• **Data to examine**:
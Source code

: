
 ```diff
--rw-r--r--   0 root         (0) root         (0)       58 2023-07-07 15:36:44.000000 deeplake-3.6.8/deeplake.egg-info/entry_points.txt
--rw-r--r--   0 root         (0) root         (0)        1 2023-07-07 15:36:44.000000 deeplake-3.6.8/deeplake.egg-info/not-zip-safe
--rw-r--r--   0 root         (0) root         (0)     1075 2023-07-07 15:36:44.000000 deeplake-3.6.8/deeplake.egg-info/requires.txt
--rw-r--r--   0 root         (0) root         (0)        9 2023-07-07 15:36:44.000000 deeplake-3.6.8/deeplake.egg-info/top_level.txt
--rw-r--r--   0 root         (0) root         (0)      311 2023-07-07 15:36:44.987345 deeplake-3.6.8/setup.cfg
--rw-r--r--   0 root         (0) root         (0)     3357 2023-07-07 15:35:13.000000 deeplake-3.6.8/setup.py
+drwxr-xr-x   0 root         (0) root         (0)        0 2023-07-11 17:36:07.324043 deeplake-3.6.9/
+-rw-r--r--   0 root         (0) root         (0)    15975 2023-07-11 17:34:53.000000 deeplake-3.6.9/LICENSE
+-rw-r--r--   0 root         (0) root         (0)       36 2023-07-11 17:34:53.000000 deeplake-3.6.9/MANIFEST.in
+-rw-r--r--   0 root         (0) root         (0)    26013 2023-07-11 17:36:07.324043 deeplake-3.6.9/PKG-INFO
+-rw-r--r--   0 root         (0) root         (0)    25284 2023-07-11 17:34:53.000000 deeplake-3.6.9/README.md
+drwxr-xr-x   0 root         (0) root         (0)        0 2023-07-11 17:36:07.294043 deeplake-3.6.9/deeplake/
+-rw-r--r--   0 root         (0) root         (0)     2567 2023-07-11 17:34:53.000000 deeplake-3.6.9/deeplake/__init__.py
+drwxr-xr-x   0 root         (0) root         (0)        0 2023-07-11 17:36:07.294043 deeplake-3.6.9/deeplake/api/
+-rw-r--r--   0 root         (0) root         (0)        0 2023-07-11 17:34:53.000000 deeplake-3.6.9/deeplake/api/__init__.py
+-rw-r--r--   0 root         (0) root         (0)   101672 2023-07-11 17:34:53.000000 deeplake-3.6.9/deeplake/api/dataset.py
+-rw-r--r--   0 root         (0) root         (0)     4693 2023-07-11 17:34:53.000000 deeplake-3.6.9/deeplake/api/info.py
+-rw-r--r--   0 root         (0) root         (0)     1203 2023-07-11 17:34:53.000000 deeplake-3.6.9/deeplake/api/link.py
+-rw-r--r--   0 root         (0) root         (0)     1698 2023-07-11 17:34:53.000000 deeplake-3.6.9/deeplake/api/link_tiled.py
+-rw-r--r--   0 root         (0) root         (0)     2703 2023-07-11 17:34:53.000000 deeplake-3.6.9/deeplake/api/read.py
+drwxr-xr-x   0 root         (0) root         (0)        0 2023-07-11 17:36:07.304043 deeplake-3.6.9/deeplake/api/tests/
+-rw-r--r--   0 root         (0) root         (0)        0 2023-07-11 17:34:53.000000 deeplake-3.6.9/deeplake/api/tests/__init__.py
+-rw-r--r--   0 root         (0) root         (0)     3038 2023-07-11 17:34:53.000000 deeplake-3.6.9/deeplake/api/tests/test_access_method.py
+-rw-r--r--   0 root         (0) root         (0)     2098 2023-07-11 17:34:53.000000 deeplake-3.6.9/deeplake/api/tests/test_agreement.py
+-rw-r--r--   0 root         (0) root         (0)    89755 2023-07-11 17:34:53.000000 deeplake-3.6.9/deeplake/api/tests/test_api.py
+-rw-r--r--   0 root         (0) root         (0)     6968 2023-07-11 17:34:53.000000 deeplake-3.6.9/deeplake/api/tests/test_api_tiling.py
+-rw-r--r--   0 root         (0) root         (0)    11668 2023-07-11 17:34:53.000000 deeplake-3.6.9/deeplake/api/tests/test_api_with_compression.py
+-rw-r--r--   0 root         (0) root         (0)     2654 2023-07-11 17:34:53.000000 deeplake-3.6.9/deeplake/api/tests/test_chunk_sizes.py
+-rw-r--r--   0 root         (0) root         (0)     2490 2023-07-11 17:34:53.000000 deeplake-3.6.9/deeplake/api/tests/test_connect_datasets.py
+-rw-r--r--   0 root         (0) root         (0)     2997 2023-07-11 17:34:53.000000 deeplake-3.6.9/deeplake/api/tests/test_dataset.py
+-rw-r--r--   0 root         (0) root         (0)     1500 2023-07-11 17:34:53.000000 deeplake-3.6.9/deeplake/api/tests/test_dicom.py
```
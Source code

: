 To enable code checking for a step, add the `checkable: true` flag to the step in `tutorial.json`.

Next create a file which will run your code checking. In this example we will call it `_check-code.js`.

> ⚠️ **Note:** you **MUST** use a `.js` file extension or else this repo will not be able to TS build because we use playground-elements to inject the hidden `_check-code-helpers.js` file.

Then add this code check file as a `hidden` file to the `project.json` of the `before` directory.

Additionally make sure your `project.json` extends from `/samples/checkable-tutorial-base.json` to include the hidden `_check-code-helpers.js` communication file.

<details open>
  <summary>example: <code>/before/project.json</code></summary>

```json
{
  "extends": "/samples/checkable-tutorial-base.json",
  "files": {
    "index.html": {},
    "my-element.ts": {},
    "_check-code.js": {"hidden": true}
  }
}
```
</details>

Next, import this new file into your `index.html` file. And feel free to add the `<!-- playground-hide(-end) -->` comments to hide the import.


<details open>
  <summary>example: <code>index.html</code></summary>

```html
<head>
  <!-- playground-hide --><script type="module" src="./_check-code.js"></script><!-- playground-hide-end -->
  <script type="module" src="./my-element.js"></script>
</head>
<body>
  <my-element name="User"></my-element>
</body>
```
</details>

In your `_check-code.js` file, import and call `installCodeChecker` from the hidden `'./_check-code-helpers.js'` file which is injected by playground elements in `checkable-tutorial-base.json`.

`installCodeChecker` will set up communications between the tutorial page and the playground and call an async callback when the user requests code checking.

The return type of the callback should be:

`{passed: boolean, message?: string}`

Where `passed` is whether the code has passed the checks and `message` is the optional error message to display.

• **Requirement**: Exactly as they appear above, give the entries again.

• **Problem solution**:
Source code

:
 ```diff
--rw-r--r--   0 root         (0) root         (0)       58 2023-07-07 15:36:44.000000 deeplake-3.6.8/deeplake.egg-info/entry_points.txt
--rw-r--r--   0 root         (0) root         (0)        1 2023-07-07 15:36:44.000000 deeplake-3.6.8/deeplake.egg-info/not-zip-safe
--rw-r--r--   0 root         (0) root         (0)     1075 2023-07-07 15:36:44.000000 deeplake-3.6.8/deeplake.egg-info/requires.txt
--rw-r--r--   0 root         (0) root         (0)        9 2023-07-07 15:36:44.000000 deeplake-3.6.8/deeplake.egg-info/top_level.txt
--rw-r--r--   0 root         (0) root         (0)      311 2023-07-07 15:36:44.987345 deeplake-3.6.8/setup.cfg
--rw-r--r--   0 root         (0) root         (0)     3357 2023-07-07 15:35:13.000000 deeplake-3.6.8/setup.py
+drwxr-xr-x   0 root         (0) root         (0)        0 2023-07-11 17:36:07.324043 deeplake-3.6.9/
+-rw-r--r--   0 root         (0) root         (0)    15975 2023-07-11 17:34:53.000000 deeplake-3.6.9/LICENSE
+-rw-r--r--   0 root         (0) root         (0)       36 2023-07-11 17:34:53.000000 deeplake-3.6.9/MANIFEST.in
+-rw-r--r--   0 root         (0) root         (0)    26013 2023-07-11 17:36:07.324043 deeplake-3.6.9/PKG-INFO
+-rw-r--r--   0 root         (0) root         (0)    25284 2023-07-11 17:34:53.000000 deeplake-3.6.9/README.md
+drwxr-xr-x   0 root         (0) root         (0)        0 2023-07-11 17:36:07.294043 deeplake-3.6.9/deeplake/
+-rw-r--r--   0 root         (0) root         (0)     2567 2023-07-11 17:34:53.000000 deeplake-3.6.9/deeplake/__init__.py
+drwxr-xr-x   0 root         (0) root         (0)        0 2023-07-11 17:36:07.294043 deeplake-3.6.9/deeplake/api/
+-rw-r--r--   0 root         (0) root         (0)        0 2023-07-11 17:34:53.000000 deeplake-3.6.9/deeplake/api/__init__.py
+-rw-r--r--   0 root         (0) root         (0)   101672 2023-07-11 17:34:53.000000 deeplake-3.6.9/deeplake/api/dataset.py
+-rw-r--r--   0 root         (0) root         (0)     4693 2023-07-11 17:34:53.000000 deeplake-3.6.9/deeplake/api/info.py
+-rw-r--r--   0 root         (0) root         (0)     1203 2023-07-11 17:34:53.000000 deeplake-3.6.9/deeplake/api/link.py
+-rw-r--r--   0 root         (0) root         (0)     1698 2023-07-11 17:34:53.000000 deeplake-3.6.9/deeplake/api/link_tiled.py
+-rw-r--r--   0 root         (0) root         (0)     2703 2023-07-11 17:34:53.000000 deeplake-3.6.9/deeplake/api/read.py
+drwxr-xr-x   0 root         (0) root         (0)        0 2023-07-11 17:36:07.304043 deeplake-3.6.9/deeplake/api/tests/
+-rw-r--r--   0 root         (0) root         (0)        0 2023-07-11 17:34:53.000000 deeplake-3.6.9/deeplake/api/tests/__init__.py
+-rw-r--r--   0 root         (0) root         (0)     3038 2023-07-11 17:34:53.000000 deeplake-3.6.9/deeplake/api/tests/test_access_method.py
+-rw-r--r--   0 root         (0) root         (0)     2098 2023-07-11 17:34:53.000000 deeplake-3.6.9/deeplake/api/tests/test_agreement.py
+-rw-r--r--   0 root         (0) root         (0)    89755 2023-07-11 17:34:53.000000 deeplake-3.6.9/deeplake/api/tests/test_api.py
+-rw-r--r--   0 root         (0) root         (0)     6968 2023-07-11 17:34:53.000000 deeplake-3.6.9/deeplake/api/tests/test_api_tiling.py
+-rw-r--r--   0 root         (0) root         (0)    11668 2023-07-11 17:34:53.000000 deeplake-3.6.9/deeplake/api/tests/test_api_with_compression.py
+-rw-r--r--   0 root         (0) root         (0)     2654 2023-07-11 17:34:53.000000 deeplake-3.6.9/deeplake/api/tests/test_chunk_sizes.py
+-rw-r--r--   0 root         (0) root         (0)     2490 2023-07-11 17:34:53.000000 deeplake-3.6.9/deeplake/api/tests/test_connect_datasets.py
+-rw-r--r--   0 root         (0) root         (0)     2997 2023-07-11 17:34:53.000000 deeplake-3.6.9/deeplake/api/tests/test_dataset.py
+-rw-r--r--   0 root         (0) root         (0)     1500 2023-07-11 17:34:53.000000 deeplake-3.6.9/deeplake/api/tests/test_dicom.py
```
Source code

: To enable code checking for a step, add the `checkable: true` flag to the step in `tutorial.json`.

Next create a file which will run your code checking. In this example we will call it `_check-code.js`.

> ⚠️ **Note:** you **MUST** use a `.js` file extension or else this repo will not be able to TS build because we use playground-elements to inject the hidden `_check-code-helpers.js` file.

Then add this code check file as a `hidden` file to the `project.json` of the `before` directory.

Additionally make sure your `project.json` extends from `/samples/checkable-tutorial-base.json` to include the hidden `_check-code-helpers.js` communication file.

<details open>
  <summary>example: <code>/before/project.json</code></summary>

```json
{
  "extends": "/samples/checkable-tutorial-base.json",
  "files": {
    "index.html": {},
    "my-element.ts": {},
    "_check-code.js": {"hidden": true}
  }
}
```
</details>

Next, import this new file into your `index.html` file. And feel free to add the `<!-- playground-hide(-end) -->` comments to hide the import.


<details open>
  <summary>example: <code>index.html</code></summary>

```html
<head>
  <!-- playground-hide --><script type="module" src="./_check-code.js"></script><!-- playground-hide-end -->
  <script type="module" src="./my-element.js"></script>
</head>
<body>
  <my-element name="User"></my-element>
</body>
```
</details>

In your `_check-code.js` file, import and call `installCodeChecker` from the hidden `'./_check-code-helpers.js'` file which is injected by playground elements in `checkable-tutorial-base.json`.

`installCodeChecker` will set up communications between the tutorial page and the playground and call an async callback when the user requests code checking.

The return type of the callback should be:

`{passed: boolean, message?: string}`

Where `passed` is whether the code has passed the checks and `message` is the optional error message to display.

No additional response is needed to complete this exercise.